Without naming names of corporations, Howland's report details a few examples, each costing the state between $46,000 and $680,000 in unpaid taxes.
Hill said he accepted Howland's report as a good faith effort by a frustrated auditor and would consider his recommendations, including a possible review of the state's settlements with out-of-state taxpayers.
"If we're being too lenient, we need to look at that," Hill said.
Howland said the questionable practices began about 17 years ago and have continued despite complaints from auditors who believe the practices violate state law.
Howland said auditors feel undermined when companies win compromise settlements worth hundreds of thousands of dollars - even though the auditors' objections are proper and reflect state tax law.
"I'm hoping the Legislature will totally review all of the activities of the Tax Commission and all of its internal control policies, or lack thereof, and they'll address this situation," Howland told The Associated Press in an interview, adding that he's tried unsuccessfully to address the matter internally. "I believe Idaho taxpayers are suffering because of deals cut with large corporations."
Idaho's tax commissioners are Royce Chigbrow, an Otter appointee from 2007; Tom Katsilometes, named to the panel by then-Gov. Dirk Kempthorne in 2005; and the two longest-serving members, Severina "Sam" Haws, named by Gov. Phil Batt in 2000, and Coleen Grant, appointed by Gov. Cecil Andrus in 1991. Commissioners serve six-year terms.
Lawmakers who oversee tax issues in Idaho said they hadn't yet seen the report and couldn't comment.
"I'll look at it and follow up from there," said House Revenue and Taxation Chairman Dennis Lake, R-Blackfoot. "But as we speak, I have no knowledge of it."
Howland contends the improprieties result when companies file an incorrect Idaho income tax return, which is then corrected by the audit staff.
When a company formally protests, he says, it has become standard practice for a tax commissioner to offer a so-called "Confidential Compromise and Closing Agreement" requiring the company to pay only a percentage of what is really owed.
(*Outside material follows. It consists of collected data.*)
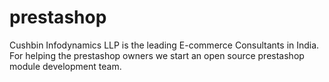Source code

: prestashop
==========

Cushbin Infodynamics LLP is the leading E-commerce Consultants in India. For helping the prestashop owners we start an open source prestashop module development team.
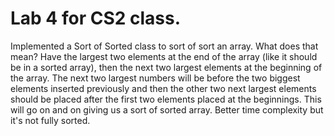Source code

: # Lab 4 for CS2 class.

Implemented a Sort of Sorted class to sort of sort an array. What does that mean? Have the largest two elements at the end of the array (like it should be in a sorted array), then the next two largest elements at the beginning of the array. The next two largest numbers will be before the two biggest elements inserted previously and then the other two next largest elements should be placed after the first two elements placed at the beginnings. This will go on and on giving us a sort of sorted array. Better time complexity but it's not fully sorted.

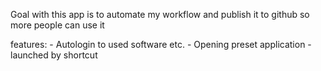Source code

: Goal with this app is to automate my workflow and publish it to github so more people can use it

features:
    - Autologin to used software etc.
    - Opening preset application 
    - launched by shortcut
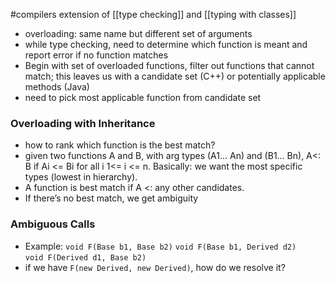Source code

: #compilers
extension of [[type checking]] and [[typing with classes]]

- overloading: same name but different set of arguments
- while type checking, need to determine which function is meant and report error if no function matches
- Begin with set of overloaded functions, filter out functions that cannot match; this leaves us with a candidate set (C++) or potentially applicable methods (Java)
- need to pick most applicable function from candidate set
### Overloading with Inheritance
- how to rank which function is the best match?
- given two functions A and B, with arg types (A1… An) and (B1… Bn), A<: B if Ai <= Bi for all i 1<= i <= n. Basically: we want the most specific types (lowest in hierarchy).
- A function is best match if A <: any other candidates.
- If there’s no best match, we get ambiguity
### Ambiguous Calls
- Example:
	`void F(Base b1, Base b2)`
	`void F(Base b1, Derived d2)`  
	`void F(Derived d1, Base b2)`
- if we have `F(new Derived, new Derived)`, how do we resolve it?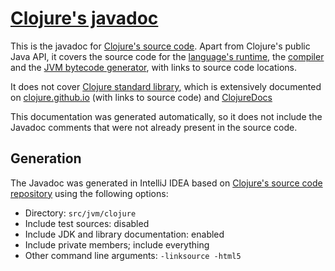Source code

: # [Clojure's javadoc](https://alephyud.github.io/clojure-javadoc/index.html?overview-summary.html)

This is the javadoc for [Clojure's source code](https://github.com/clojure/clojure/).
Apart from Clojure's public Java API, it covers the source code for
the [language's runtime](https://alephyud.github.io/clojure-javadoc/clojure/lang/RT.html),
the [compiler](https://alephyud.github.io/clojure-javadoc/clojure/lang/Compiler.html) and
the [JVM bytecode generator](https://alephyud.github.io/clojure-javadoc/clojure/asm/package-summary.html),
with links to source code locations.

It does not cover [Clojure standard library](https://github.com/clojure/clojure/blob/master/src/clj/clojure),
 which is extensively documented on
[clojure.github.io](https://clojure.github.io/clojure/clojure.core-api.html) (with links to
source code) and [ClojureDocs](https://clojuredocs.org/core-library)

This documentation was generated automatically, so it does not include the Javadoc comments that were
not already present in the source code.

## Generation

The Javadoc was generated in IntelliJ IDEA based on [Clojure's source code
repository](https://github.com/clojure/clojure/) using the following options:

- Directory: `src/jvm/clojure`
- Include test sources: disabled
- Include JDK and library documentation: enabled
- Include private members; include everything
- Other command line arguments: `-linksource -html5`
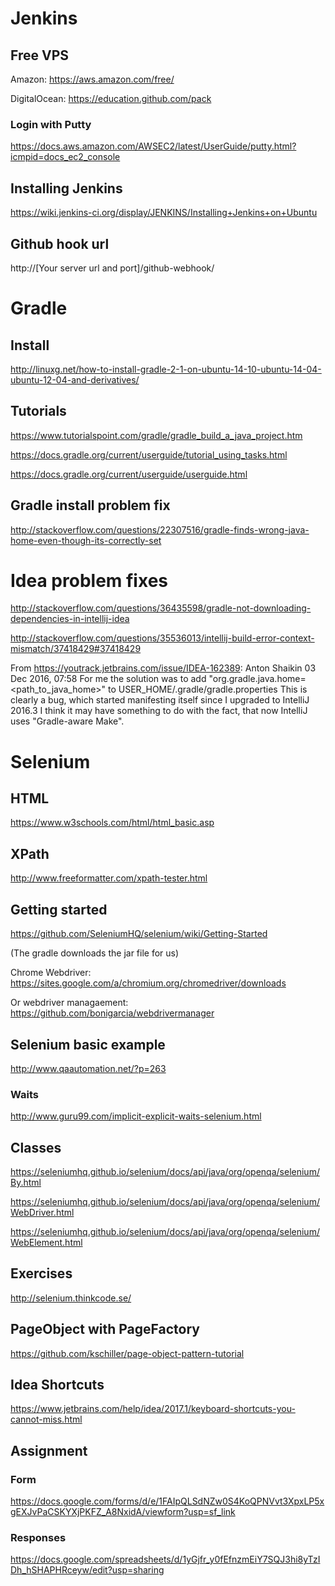 # Jenkins 

## Free VPS

Amazon:
https://aws.amazon.com/free/

DigitalOcean:
https://education.github.com/pack

### Login with Putty

https://docs.aws.amazon.com/AWSEC2/latest/UserGuide/putty.html?icmpid=docs_ec2_console

## Installing Jenkins 

https://wiki.jenkins-ci.org/display/JENKINS/Installing+Jenkins+on+Ubuntu

## Github hook url

http://[Your server url and port]/github-webhook/

# Gradle

## Install

http://linuxg.net/how-to-install-gradle-2-1-on-ubuntu-14-10-ubuntu-14-04-ubuntu-12-04-and-derivatives/

## Tutorials 

https://www.tutorialspoint.com/gradle/gradle_build_a_java_project.htm

https://docs.gradle.org/current/userguide/tutorial_using_tasks.html

https://docs.gradle.org/current/userguide/userguide.html

## Gradle install problem fix

http://stackoverflow.com/questions/22307516/gradle-finds-wrong-java-home-even-though-its-correctly-set


# Idea problem fixes

http://stackoverflow.com/questions/36435598/gradle-not-downloading-dependencies-in-intellij-idea

http://stackoverflow.com/questions/35536013/intellij-build-error-context-mismatch/37418429#37418429

From https://youtrack.jetbrains.com/issue/IDEA-162389:
Anton Shaikin  03 Dec 2016, 07:58
For me the solution was to add "org.gradle.java.home=<path_to_java_home>" to USER_HOME/.gradle/gradle.properties
This is clearly a bug, which started manifesting itself since I upgraded to IntelliJ 2016.3 I think it may have something to do with the fact, that now IntelliJ uses "Gradle-aware Make".


# Selenium

## HTML 

https://www.w3schools.com/html/html_basic.asp

## XPath

http://www.freeformatter.com/xpath-tester.html

## Getting started

https://github.com/SeleniumHQ/selenium/wiki/Getting-Started

(The gradle downloads the jar file for us)

Chrome Webdriver: https://sites.google.com/a/chromium.org/chromedriver/downloads

Or webdriver managaement: https://github.com/bonigarcia/webdrivermanager

## Selenium basic example

http://www.qaautomation.net/?p=263

### Waits

http://www.guru99.com/implicit-explicit-waits-selenium.html

## Classes

https://seleniumhq.github.io/selenium/docs/api/java/org/openqa/selenium/By.html

https://seleniumhq.github.io/selenium/docs/api/java/org/openqa/selenium/WebDriver.html

https://seleniumhq.github.io/selenium/docs/api/java/org/openqa/selenium/WebElement.html

## Exercises 

http://selenium.thinkcode.se/


## PageObject with PageFactory

https://github.com/kschiller/page-object-pattern-tutorial

## Idea Shortcuts

https://www.jetbrains.com/help/idea/2017.1/keyboard-shortcuts-you-cannot-miss.html

## Assignment

### Form

https://docs.google.com/forms/d/e/1FAIpQLSdNZw0S4KoQPNVvt3XpxLP5xgEXJvPaCSKYXjPKFZ_A8NxidA/viewform?usp=sf_link

### Responses

https://docs.google.com/spreadsheets/d/1yGjfr_y0fEfnzmEiY7SQJ3hi8yTzIDh_hSHAPHRceyw/edit?usp=sharing
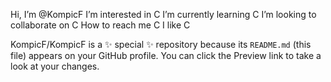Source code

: Hi, I’m @KompicF
I’m interested in C
I’m currently learning C
I’m looking to collaborate on C
How to reach me C
I like C

KompicF/KompicF is a ✨ special ✨ repository because its `README.md` (this file) appears on your GitHub profile.
You can click the Preview link to take a look at your changes.
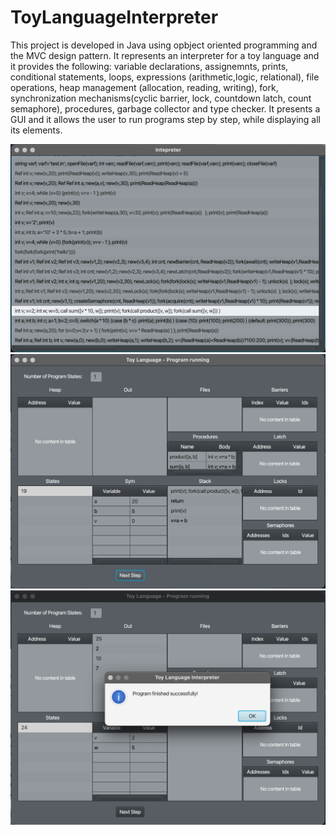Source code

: # ToyLanguageInterpreter

This project is developed in Java using opbject oriented programming and the MVC design pattern. It represents an interpreter for a toy language and it provides the following: variable declarations, assignemnts, prints, conditional statements, loops, expressions (arithmetic,logic, relational), file operations, heap management (allocation, reading, writing), fork, synchronization mechanisms(cyclic barrier, lock, countdown latch, count semaphore), procedures, garbage collector and type checker. It presents a GUI and it allows the user to run programs step by step, while displaying all its elements.

![alt text](https://github.com/AndreeaPloscar/ToyLanguageInterpreter/blob/main/screenshots/Screen%20Shot%202022-03-30%20at%206.55.33%20PM.png)
![alt text](https://github.com/AndreeaPloscar/ToyLanguageInterpreter/blob/main/screenshots/Screen%20Shot%202022-03-30%20at%206.55.52%20PM.png)
![alt text](https://github.com/AndreeaPloscar/ToyLanguageInterpreter/blob/main/screenshots/Screen%20Shot%202022-03-30%20at%206.56.09%20PM.png)
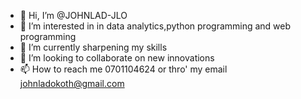 - 👋 Hi, I’m @JOHNLAD-JLO
- 👀 I’m interested in in data analytics,python programming and web programming
- 🌱 I’m currently sharpening my skills
- 💞️ I’m looking to collaborate on new innovations
- 📫 How to reach me 0701104624 or thro' my email johnladokoth@gmail.com

<!---
JOHNLAD-JLO/JOHNLAD-JLO is a ✨ special ✨ repository because its `README.md` (this file) appears on your GitHub profile.
You can click the Preview link to take a look at your changes.
--->
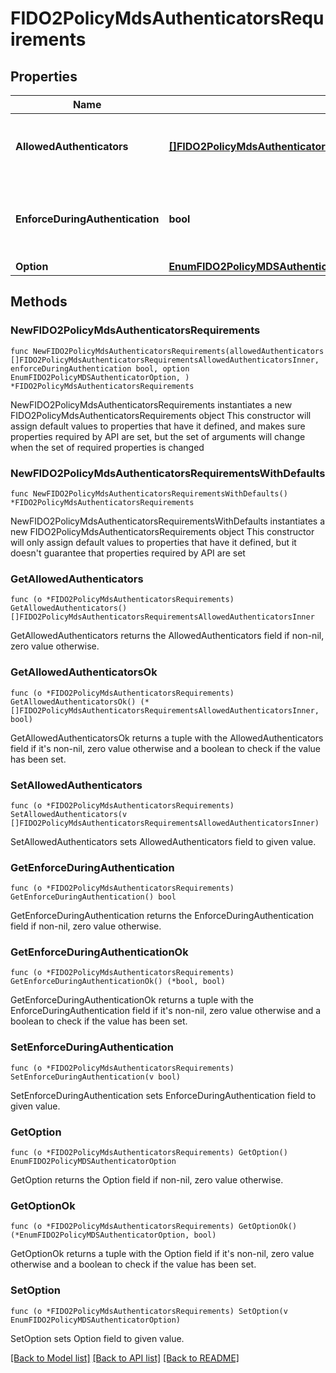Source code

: # FIDO2PolicyMdsAuthenticatorsRequirements

## Properties

Name | Type | Description | Notes
------------ | ------------- | ------------- | -------------
**AllowedAuthenticators** | [**[]FIDO2PolicyMdsAuthenticatorsRequirementsAllowedAuthenticatorsInner**](FIDO2PolicyMdsAuthenticatorsRequirementsAllowedAuthenticatorsInner.md) | If you set &#x60;mdsAuthenticatorsRequirements.option&#x60; to &#x60;SPECIFIC&#x60;, use this array to specify the authenticators that you want to allow. | 
**EnforceDuringAuthentication** | **bool** | Set to true if you want the device characteristics related to attestation to be checked again at each authentication attempt and not just once during registration. Set to false to have them checked only at registration. | 
**Option** | [**EnumFIDO2PolicyMDSAuthenticatorOption**](EnumFIDO2PolicyMDSAuthenticatorOption.md) |  | 

## Methods

### NewFIDO2PolicyMdsAuthenticatorsRequirements

`func NewFIDO2PolicyMdsAuthenticatorsRequirements(allowedAuthenticators []FIDO2PolicyMdsAuthenticatorsRequirementsAllowedAuthenticatorsInner, enforceDuringAuthentication bool, option EnumFIDO2PolicyMDSAuthenticatorOption, ) *FIDO2PolicyMdsAuthenticatorsRequirements`

NewFIDO2PolicyMdsAuthenticatorsRequirements instantiates a new FIDO2PolicyMdsAuthenticatorsRequirements object
This constructor will assign default values to properties that have it defined,
and makes sure properties required by API are set, but the set of arguments
will change when the set of required properties is changed

### NewFIDO2PolicyMdsAuthenticatorsRequirementsWithDefaults

`func NewFIDO2PolicyMdsAuthenticatorsRequirementsWithDefaults() *FIDO2PolicyMdsAuthenticatorsRequirements`

NewFIDO2PolicyMdsAuthenticatorsRequirementsWithDefaults instantiates a new FIDO2PolicyMdsAuthenticatorsRequirements object
This constructor will only assign default values to properties that have it defined,
but it doesn't guarantee that properties required by API are set

### GetAllowedAuthenticators

`func (o *FIDO2PolicyMdsAuthenticatorsRequirements) GetAllowedAuthenticators() []FIDO2PolicyMdsAuthenticatorsRequirementsAllowedAuthenticatorsInner`

GetAllowedAuthenticators returns the AllowedAuthenticators field if non-nil, zero value otherwise.

### GetAllowedAuthenticatorsOk

`func (o *FIDO2PolicyMdsAuthenticatorsRequirements) GetAllowedAuthenticatorsOk() (*[]FIDO2PolicyMdsAuthenticatorsRequirementsAllowedAuthenticatorsInner, bool)`

GetAllowedAuthenticatorsOk returns a tuple with the AllowedAuthenticators field if it's non-nil, zero value otherwise
and a boolean to check if the value has been set.

### SetAllowedAuthenticators

`func (o *FIDO2PolicyMdsAuthenticatorsRequirements) SetAllowedAuthenticators(v []FIDO2PolicyMdsAuthenticatorsRequirementsAllowedAuthenticatorsInner)`

SetAllowedAuthenticators sets AllowedAuthenticators field to given value.


### GetEnforceDuringAuthentication

`func (o *FIDO2PolicyMdsAuthenticatorsRequirements) GetEnforceDuringAuthentication() bool`

GetEnforceDuringAuthentication returns the EnforceDuringAuthentication field if non-nil, zero value otherwise.

### GetEnforceDuringAuthenticationOk

`func (o *FIDO2PolicyMdsAuthenticatorsRequirements) GetEnforceDuringAuthenticationOk() (*bool, bool)`

GetEnforceDuringAuthenticationOk returns a tuple with the EnforceDuringAuthentication field if it's non-nil, zero value otherwise
and a boolean to check if the value has been set.

### SetEnforceDuringAuthentication

`func (o *FIDO2PolicyMdsAuthenticatorsRequirements) SetEnforceDuringAuthentication(v bool)`

SetEnforceDuringAuthentication sets EnforceDuringAuthentication field to given value.


### GetOption

`func (o *FIDO2PolicyMdsAuthenticatorsRequirements) GetOption() EnumFIDO2PolicyMDSAuthenticatorOption`

GetOption returns the Option field if non-nil, zero value otherwise.

### GetOptionOk

`func (o *FIDO2PolicyMdsAuthenticatorsRequirements) GetOptionOk() (*EnumFIDO2PolicyMDSAuthenticatorOption, bool)`

GetOptionOk returns a tuple with the Option field if it's non-nil, zero value otherwise
and a boolean to check if the value has been set.

### SetOption

`func (o *FIDO2PolicyMdsAuthenticatorsRequirements) SetOption(v EnumFIDO2PolicyMDSAuthenticatorOption)`

SetOption sets Option field to given value.



[[Back to Model list]](../README.md#documentation-for-models) [[Back to API list]](../README.md#documentation-for-api-endpoints) [[Back to README]](../README.md)


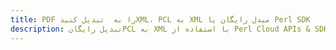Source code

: ---title: PDF را به  تبدیل کنیدXML، PCL به XML مبدل رایگان یا Perl SDKdescription: تبدیل رایگانPCL به XML با استفاده از Perl Cloud APIs & SDK همچنین اسناد PDF را در Cloud ایجاد، ویرایش و رندر کنید.---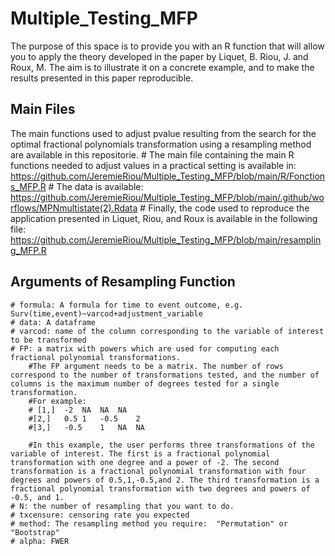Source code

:# Multiple_Testing_MFP
The purpose of this space is to provide you with an R function that will allow you to apply the theory developed in the paper by Liquet, B. Riou, J. and Roux, M. The aim is to illustrate it on a concrete example, and to make the results presented in this paper reproducible.


## Main Files
The main functions used to adjust pvalue resulting from the search for the optimal fractional polynomials transformation using a resampling method are available in this repositorie.
    # The main file containing the main R functions needed to adjust values in a practical setting is available in:
    https://github.com/JeremieRiou/Multiple_Testing_MFP/blob/main/R/Fonctions_MFP.R
    # The data is available:  https://github.com/JeremieRiou/Multiple_Testing_MFP/blob/main/.github/worflows/MPNmultistate(2).Rdata
    # Finally, the code used to reproduce the application presented in Liquet, Riou, and Roux is available in the following file:
    https://github.com/JeremieRiou/Multiple_Testing_MFP/blob/main/resampling_MFP.R 


## Arguments of Resampling Function
    # formula: A formula for time to event outcome, e.g. Surv(time,event)~varcod+adjustment_variable
    # data: A dataframe 
    # varcod: name of the column corresponding to the variable of interest to be transformed
    # FP: a matrix with powers which are used for computing each fractional polynomial transformations. 
        #The FP argument needs to be a matrix. The number of rows correspond to the number of transformations tested, and the number of columns is the maximum number of degrees tested for a single transformation.
        #For example:
        # [1,]	-2	NA	NA	NA
        #[2,]	0.5	1	-0.5	2
        #[3,]	-0.5	1	NA	NA

        #In this example, the user performs three transformations of the variable of interest. The first is a fractional polynomial transformation with one degree and a power of -2. The second transformation is a fractional polynomial transformation with four degrees and powers of 0.5,1,-0.5,and 2. The third transformation is a fractional polynomial transformation with two degrees and powers of -0.5, and 1.
    # N: the number of resampling that you want to do.
    # txcensure: censoring rate you expected
    # method: The resampling method you require:  "Permutation" or "Bootstrap"
    # alpha: FWER 
  
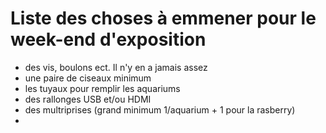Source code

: # Liste des choses à emmener pour le week-end d'exposition 

- des vis, boulons ect. Il n'y en a jamais assez
- une paire de ciseaux minimum
- les tuyaux pour remplir les aquariums
- des rallonges USB et/ou HDMI
- des multriprises (grand minimum 1/aquarium + 1 pour la rasberry)
- 
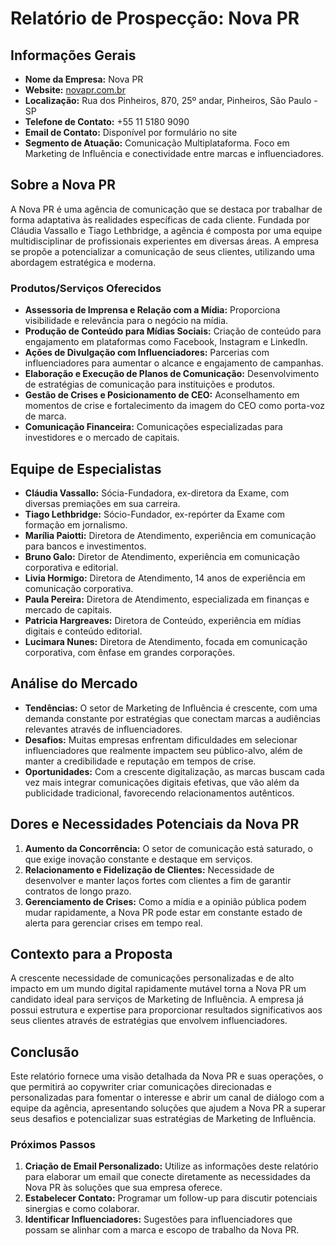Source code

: # Relatório de Prospecção: Nova PR

## Informações Gerais
- **Nome da Empresa:** Nova PR
- **Website:** [novapr.com.br](https://novapr.com.br)
- **Localização:** Rua dos Pinheiros, 870, 25º andar, Pinheiros, São Paulo - SP
- **Telefone de Contato:** +55 11 5180 9090
- **Email de Contato:** Disponível por formulário no site
- **Segmento de Atuação:** Comunicação Multiplataforma. Foco em Marketing de Influência e conectividade entre marcas e influenciadores.

## Sobre a Nova PR
A Nova PR é uma agência de comunicação que se destaca por trabalhar de forma adaptativa às realidades específicas de cada cliente. Fundada por Cláudia Vassallo e Tiago Lethbridge, a agência é composta por uma equipe multidisciplinar de profissionais experientes em diversas áreas. A empresa se propõe a potencializar a comunicação de seus clientes, utilizando uma abordagem estratégica e moderna.

### Produtos/Serviços Oferecidos
- **Assessoria de Imprensa e Relação com a Mídia:** Proporciona visibilidade e relevância para o negócio na mídia.
- **Produção de Conteúdo para Mídias Sociais:** Criação de conteúdo para engajamento em plataformas como Facebook, Instagram e LinkedIn.
- **Ações de Divulgação com Influenciadores:** Parcerias com influenciadores para aumentar o alcance e engajamento de campanhas.
- **Elaboração e Execução de Planos de Comunicação:** Desenvolvimento de estratégias de comunicação para instituições e produtos.
- **Gestão de Crises e Posicionamento de CEO:** Aconselhamento em momentos de crise e fortalecimento da imagem do CEO como porta-voz de marca.
- **Comunicação Financeira:** Comunicações especializadas para investidores e o mercado de capitais.

## Equipe de Especialistas
- **Cláudia Vassallo:** Sócia-Fundadora, ex-diretora da Exame, com diversas premiações em sua carreira.
- **Tiago Lethbridge:** Sócio-Fundador, ex-repórter da Exame com formação em jornalismo.
- **Marília Paiotti:** Diretora de Atendimento, experiência em comunicação para bancos e investimentos.
- **Bruno Galo:** Diretor de Atendimento, experiência em comunicação corporativa e editorial.
- **Livia Hormigo:** Diretora de Atendimento, 14 anos de experiência em comunicação corporativa.
- **Paula Pereira:** Diretora de Atendimento, especializada em finanças e mercado de capitais.
- **Patricia Hargreaves:** Diretora de Conteúdo, experiência em mídias digitais e conteúdo editorial.
- **Lucimara Nunes:** Diretora de Atendimento, focada em comunicação corporativa, com ênfase em grandes corporações.

## Análise do Mercado
- **Tendências:** O setor de Marketing de Influência é crescente, com uma demanda constante por estratégias que conectam marcas a audiências relevantes através de influenciadores.
- **Desafios:** Muitas empresas enfrentam dificuldades em selecionar influenciadores que realmente impactem seu público-alvo, além de manter a credibilidade e reputação em tempos de crise.
- **Oportunidades:** Com a crescente digitalização, as marcas buscam cada vez mais integrar comunicações digitais efetivas, que vão além da publicidade tradicional, favorecendo relacionamentos autênticos.

## Dores e Necessidades Potenciais da Nova PR
1. **Aumento da Concorrência:** O setor de comunicação está saturado, o que exige inovação constante e destaque em serviços.
2. **Relacionamento e Fidelização de Clientes:** Necessidade de desenvolver e manter laços fortes com clientes a fim de garantir contratos de longo prazo.
3. **Gerenciamento de Crises:** Como a mídia e a opinião pública podem mudar rapidamente, a Nova PR pode estar em constante estado de alerta para gerenciar crises em tempo real.

## Contexto para a Proposta
A crescente necessidade de comunicações personalizadas e de alto impacto em um mundo digital rapidamente mutável torna a Nova PR um candidato ideal para serviços de Marketing de Influência. A empresa já possui estrutura e expertise para proporcionar resultados significativos aos seus clientes através de estratégias que envolvem influenciadores.

## Conclusão
Este relatório fornece uma visão detalhada da Nova PR e suas operações, o que permitirá ao copywriter criar comunicações direcionadas e personalizadas para fomentar o interesse e abrir um canal de diálogo com a equipe da agência, apresentando soluções que ajudem a Nova PR a superar seus desafios e potencializar suas estratégias de Marketing de Influência. 

### Próximos Passos
1. **Criação de Email Personalizado:** Utilize as informações deste relatório para elaborar um email que conecte diretamente as necessidades da Nova PR às soluções que sua empresa oferece.
2. **Estabelecer Contato:** Programar um follow-up para discutir potenciais sinergias e como colaborar.
3. **Identificar Influenciadores:** Sugestões para influenciadores que possam se alinhar com a marca e escopo de trabalho da Nova PR.
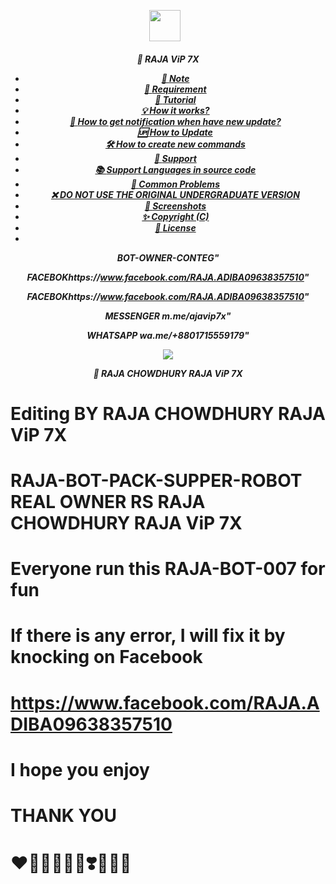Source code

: <p align="center"><a href="https://www.facebook.com/RajaFarjan01882913768" target="_blank" rel="noopener noreferrer">
  <img src="https://i.imgur.com/mhZbqG3.jpeg" width="50" style="margin-right: 10px;"></a>
</p>
<h5 align="center">
🔹 RAJA ViP 7X 


- [📝 **Note**](#-note)
- [🚧 **Requirement**](#-requirement)
- [📝 **Tutorial**](#-tutorial)
- [💡 **How it works?**](#-how-it-works)
- [🔔 **How to get notification when have new update?**](#-how-to-get-notification-when-have-new-update)
- [🆙 **How to Update**](#-how-to-update)
- [🛠️ **How to create new commands**](#️-how-to-create-new-commands)
- [💭 **Support**](#-support)
- [📚 **Support Languages in source code**](#-support-languages-in-source-code)
- [📌 **Common Problems**](#-common-problems)
- [❌ **DO NOT USE THE ORIGINAL UNDERGRADUATE VERSION**](#-do-not-use-the-original-undergraduate-version)
- [📸 **Screenshots**](#-screenshots)
- [✨ **Copyright (C)**](#-copyright-c)
- [📜 **License**](#-license)
- 
BOT-OWNER-CONTEG"

 FACEBOKhttps://www.facebook.com/RAJA.ADIBA09638357510"

FACEBOKhttps://www.facebook.com/RAJA.ADIBA09638357510"

MESSENGER
m.me/ajavip7x"

WHATSAPP
wa.me/+8801715559179"

<img align="center" src="https://i.imgur.com/EkmNZ6I.jpeg"/>


🔹 RAJA CHOWDHURY RAJA ViP 7X 


# Editing BY RAJA CHOWDHURY RAJA ViP 7X 

# RAJA-BOT-PACK-SUPPER-ROBOT REAL OWNER RS RAJA CHOWDHURY RAJA ViP 7X 

# Everyone run this RAJA-BOT-007 for fun

# If there is any error, I will fix it by knocking on Facebook

# https://www.facebook.com/RAJA.ADIBA09638357510

# I hope you enjoy

# THANK YOU

# ❤️💛🤍💚💙💜❣️💟💘💌
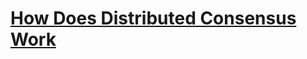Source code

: # [How Does Distributed Consensus Work](https://medium.com/s/story/lets-take-a-crack-at-understanding-distributed-consensus-dad23d0dc95)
"This allows these companies to avoid paying millions of dollars of income tax that are properly due the state of Idaho, and to do so in complete secrecy," Howland said in his report. "The commission has settled the majority of all multistate corporate protests over the past 17 years with C&Cs. The commission has settled almost all multistate corporate protests in the past year in this manner."
Howland, who said he is about 1 years from retirement and wanted to take a stand now, contends the companies share information among themselves about how to take advantage of this practice in Idaho.
He doesn't identify the companies in his report, saying that would violate state law.
"The commission has operated that way for so many years, I think they just take it for granted," Howland said. "They don't see that all of the other taxpayers in this state are paying their full tax, and it's not fair."
The Idaho Statesman contributed to this report.